- [The data]:
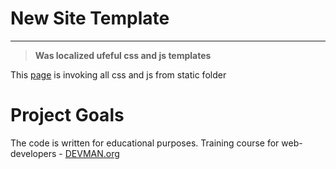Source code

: # New Site Template

____
> **Was localized ufeful css and js templates**

This [page](https://samstudy.github.io/16_offline_site/index) is invoking all css and js from static folder

# Project Goals

The code is written for educational purposes. Training course for web-developers - [DEVMAN.org](https://devman.org)

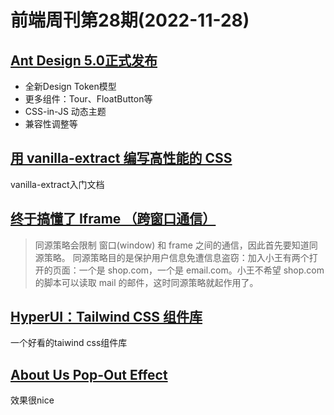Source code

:# 前端周刊第28期(2022-11-28)

## [Ant Design 5.0正式发布](https://www.yuque.com/ant-design/ant-design/cy5nfvdo8oidvwmz)
- 全新Design Token模型
- 更多组件：Tour、FloatButton等
- CSS-in-JS 动态主题
- 兼容性调整等


## [用 vanilla-extract 编写高性能的 CSS](https://www.lekoarts.de/javascript/writing-performant-css-with-vanilla-extract)
vanilla-extract入门文档


## [终于搞懂了 Iframe （跨窗口通信）](https://juejin.cn/post/7127916577684471845)
> 同源策略会限制 窗口(window) 和 frame 之间的通信，因此首先要知道同源策略。
> 同源策略目的是保护用户信息免遭信息盗窃：加入小王有两个打开的页面：一个是 shop.com，一个是 email.com。小王不希望 shop.com 的脚本可以读取 mail 的邮件，这时同源策略就起作用了。


## [HyperUI：Tailwind CSS 组件库](https://www.hyperui.dev/)
一个好看的taiwind css组件库


## [About Us Pop-Out Effect](https://codepen.io/ainalem/pen/QWGNzYm)
效果很nice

- [Required work]:
Please give all of the material again, exactly, without the images.

- [Solution]:
Source code

: # New Site Template

____
> **Was localized ufeful css and js templates**

This [page](https://samstudy.github.io/16_offline_site/index) is invoking all css and js from static folder

# Project Goals

The code is written for educational purposes. Training course for web-developers - [DEVMAN.org](https://devman.org)

Source code

:# 前端周刊第28期(2022-11-28)

## [Ant Design 5.0正式发布](https://www.yuque.com/ant-design/ant-design/cy5nfvdo8oidvwmz)
- 全新Design Token模型
- 更多组件：Tour、FloatButton等
- CSS-in-JS 动态主题
- 兼容性调整等


## [用 vanilla-extract 编写高性能的 CSS](https://www.lekoarts.de/javascript/writing-performant-css-with-vanilla-extract)
vanilla-extract入门文档


## [终于搞懂了 Iframe （跨窗口通信）](https://juejin.cn/post/7127916577684471845)
> 同源策略会限制 窗口(window) 和 frame 之间的通信，因此首先要知道同源策略。
> 同源策略目的是保护用户信息免遭信息盗窃：加入小王有两个打开的页面：一个是 shop.com，一个是 email.com。小王不希望 shop.com 的脚本可以读取 mail 的邮件，这时同源策略就起作用了。


## [HyperUI：Tailwind CSS 组件库](https://www.hyperui.dev/)
一个好看的taiwind css组件库


## [About Us Pop-Out Effect](https://codepen.io/ainalem/pen/QWGNzYm)
效果很nice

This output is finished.